■ Problem requirements ■
Without including any images, reproduce each entry exactly.

Collected data:
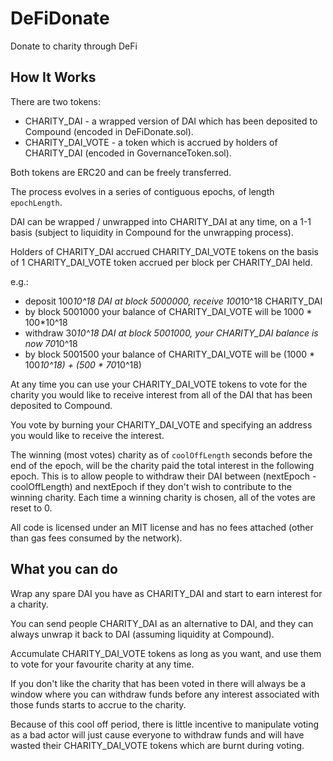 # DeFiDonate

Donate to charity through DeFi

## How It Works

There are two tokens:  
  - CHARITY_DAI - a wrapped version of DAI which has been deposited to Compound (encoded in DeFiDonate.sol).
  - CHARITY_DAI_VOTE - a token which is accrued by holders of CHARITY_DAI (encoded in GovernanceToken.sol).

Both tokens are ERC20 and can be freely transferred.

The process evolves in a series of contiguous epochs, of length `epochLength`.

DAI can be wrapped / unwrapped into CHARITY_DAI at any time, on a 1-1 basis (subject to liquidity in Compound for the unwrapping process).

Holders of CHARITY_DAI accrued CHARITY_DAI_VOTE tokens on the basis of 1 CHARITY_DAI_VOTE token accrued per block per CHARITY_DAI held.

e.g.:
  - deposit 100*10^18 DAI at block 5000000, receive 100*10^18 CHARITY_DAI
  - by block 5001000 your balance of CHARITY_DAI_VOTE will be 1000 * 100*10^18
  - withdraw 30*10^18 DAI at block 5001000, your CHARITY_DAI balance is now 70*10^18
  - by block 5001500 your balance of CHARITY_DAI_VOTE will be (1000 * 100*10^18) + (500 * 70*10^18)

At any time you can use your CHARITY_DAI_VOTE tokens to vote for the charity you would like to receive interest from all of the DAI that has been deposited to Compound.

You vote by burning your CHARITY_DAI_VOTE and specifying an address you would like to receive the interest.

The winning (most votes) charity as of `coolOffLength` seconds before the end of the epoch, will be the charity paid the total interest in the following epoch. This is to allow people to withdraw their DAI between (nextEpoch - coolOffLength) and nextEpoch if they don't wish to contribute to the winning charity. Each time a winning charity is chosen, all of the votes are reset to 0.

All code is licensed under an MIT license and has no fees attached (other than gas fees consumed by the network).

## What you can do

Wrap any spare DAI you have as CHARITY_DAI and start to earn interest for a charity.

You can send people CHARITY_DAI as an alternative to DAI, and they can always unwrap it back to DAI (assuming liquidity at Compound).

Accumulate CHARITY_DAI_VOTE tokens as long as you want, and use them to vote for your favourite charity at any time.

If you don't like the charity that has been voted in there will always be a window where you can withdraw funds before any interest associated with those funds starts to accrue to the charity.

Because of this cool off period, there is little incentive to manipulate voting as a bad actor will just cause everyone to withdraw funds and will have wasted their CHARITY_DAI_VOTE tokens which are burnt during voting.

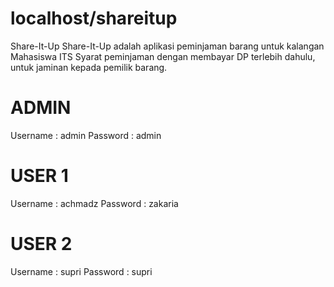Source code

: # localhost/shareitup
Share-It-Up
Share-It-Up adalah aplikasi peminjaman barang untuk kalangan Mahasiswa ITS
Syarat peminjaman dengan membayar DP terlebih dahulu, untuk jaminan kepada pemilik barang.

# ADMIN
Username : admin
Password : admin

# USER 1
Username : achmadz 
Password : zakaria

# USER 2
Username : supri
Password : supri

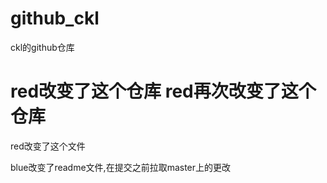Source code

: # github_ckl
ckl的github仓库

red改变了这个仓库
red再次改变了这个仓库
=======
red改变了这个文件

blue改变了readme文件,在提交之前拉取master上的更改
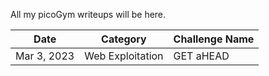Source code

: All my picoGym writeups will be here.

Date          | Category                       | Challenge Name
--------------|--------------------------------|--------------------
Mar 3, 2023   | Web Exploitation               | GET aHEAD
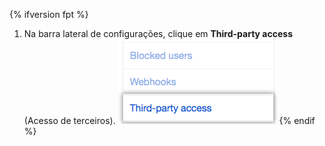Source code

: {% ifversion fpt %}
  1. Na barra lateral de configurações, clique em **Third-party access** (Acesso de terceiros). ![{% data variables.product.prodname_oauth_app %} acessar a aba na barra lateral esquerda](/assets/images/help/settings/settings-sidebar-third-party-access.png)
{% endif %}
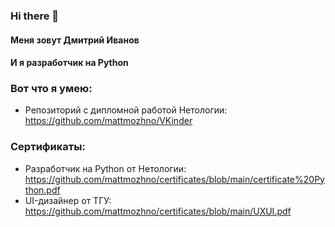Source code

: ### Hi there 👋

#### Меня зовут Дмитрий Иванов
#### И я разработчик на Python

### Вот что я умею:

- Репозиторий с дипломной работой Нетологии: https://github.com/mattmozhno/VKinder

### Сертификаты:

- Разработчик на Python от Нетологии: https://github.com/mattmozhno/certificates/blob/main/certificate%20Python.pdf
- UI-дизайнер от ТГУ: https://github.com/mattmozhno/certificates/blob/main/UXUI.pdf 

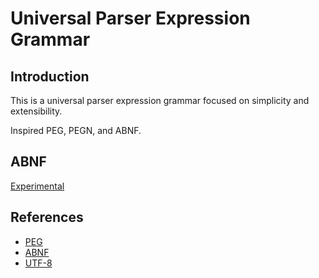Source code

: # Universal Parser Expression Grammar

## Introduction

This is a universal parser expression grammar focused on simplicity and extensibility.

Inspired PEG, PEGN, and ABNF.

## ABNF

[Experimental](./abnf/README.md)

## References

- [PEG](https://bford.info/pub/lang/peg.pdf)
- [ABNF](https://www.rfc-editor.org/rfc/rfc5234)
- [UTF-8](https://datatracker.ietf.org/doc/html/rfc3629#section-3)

■ Solved exercise ■
 # DeFiDonate

Donate to charity through DeFi

## How It Works

There are two tokens:  
  - CHARITY_DAI - a wrapped version of DAI which has been deposited to Compound (encoded in DeFiDonate.sol).
  - CHARITY_DAI_VOTE - a token which is accrued by holders of CHARITY_DAI (encoded in GovernanceToken.sol).

Both tokens are ERC20 and can be freely transferred.

The process evolves in a series of contiguous epochs, of length `epochLength`.

DAI can be wrapped / unwrapped into CHARITY_DAI at any time, on a 1-1 basis (subject to liquidity in Compound for the unwrapping process).

Holders of CHARITY_DAI accrued CHARITY_DAI_VOTE tokens on the basis of 1 CHARITY_DAI_VOTE token accrued per block per CHARITY_DAI held.

e.g.:
  - deposit 100*10^18 DAI at block 5000000, receive 100*10^18 CHARITY_DAI
  - by block 5001000 your balance of CHARITY_DAI_VOTE will be 1000 * 100*10^18
  - withdraw 30*10^18 DAI at block 5001000, your CHARITY_DAI balance is now 70*10^18
  - by block 5001500 your balance of CHARITY_DAI_VOTE will be (1000 * 100*10^18) + (500 * 70*10^18)

At any time you can use your CHARITY_DAI_VOTE tokens to vote for the charity you would like to receive interest from all of the DAI that has been deposited to Compound.

You vote by burning your CHARITY_DAI_VOTE and specifying an address you would like to receive the interest.

The winning (most votes) charity as of `coolOffLength` seconds before the end of the epoch, will be the charity paid the total interest in the following epoch. This is to allow people to withdraw their DAI between (nextEpoch - coolOffLength) and nextEpoch if they don't wish to contribute to the winning charity. Each time a winning charity is chosen, all of the votes are reset to 0.

All code is licensed under an MIT license and has no fees attached (other than gas fees consumed by the network).

## What you can do

Wrap any spare DAI you have as CHARITY_DAI and start to earn interest for a charity.

You can send people CHARITY_DAI as an alternative to DAI, and they can always unwrap it back to DAI (assuming liquidity at Compound).

Accumulate CHARITY_DAI_VOTE tokens as long as you want, and use them to vote for your favourite charity at any time.

If you don't like the charity that has been voted in there will always be a window where you can withdraw funds before any interest associated with those funds starts to accrue to the charity.

Because of this cool off period, there is little incentive to manipulate voting as a bad actor will just cause everyone to withdraw funds and will have wasted their CHARITY_DAI_VOTE tokens which are burnt during voting.

Source code

: # localhost/shareitup
Share-It-Up
Share-It-Up adalah aplikasi peminjaman barang untuk kalangan Mahasiswa ITS
Syarat peminjaman dengan membayar DP terlebih dahulu, untuk jaminan kepada pemilik barang.

# ADMIN
Username : admin
Password : admin

# USER 1
Username : achmadz 
Password : zakaria

# USER 2
Username : supri
Password : supri

Source code

: # github_ckl
ckl的github仓库

red改变了这个仓库
red再次改变了这个仓库
=======
red改变了这个文件

blue改变了readme文件,在提交之前拉取master上的更改
Source code

: All my picoGym writeups will be here.

Date          | Category                       | Challenge Name
--------------|--------------------------------|--------------------
Mar 3, 2023   | Web Exploitation               | GET aHEAD
Source code

: {% ifversion fpt %}
  1. Na barra lateral de configurações, clique em **Third-party access** (Acesso de terceiros). ![{% data variables.product.prodname_oauth_app %} acessar a aba na barra lateral esquerda](/assets/images/help/settings/settings-sidebar-third-party-access.png)
{% endif %}
Source code

: ### Hi there 👋

#### Меня зовут Дмитрий Иванов
#### И я разработчик на Python

### Вот что я умею:

- Репозиторий с дипломной работой Нетологии: https://github.com/mattmozhno/VKinder

### Сертификаты:

- Разработчик на Python от Нетологии: https://github.com/mattmozhno/certificates/blob/main/certificate%20Python.pdf
- UI-дизайнер от ТГУ: https://github.com/mattmozhno/certificates/blob/main/UXUI.pdf 

Source code

: # Universal Parser Expression Grammar

## Introduction

This is a universal parser expression grammar focused on simplicity and extensibility.

Inspired PEG, PEGN, and ABNF.

## ABNF

[Experimental](./abnf/README.md)

## References

- [PEG](https://bford.info/pub/lang/peg.pdf)
- [ABNF](https://www.rfc-editor.org/rfc/rfc5234)
- [UTF-8](https://datatracker.ietf.org/doc/html/rfc3629#section-3)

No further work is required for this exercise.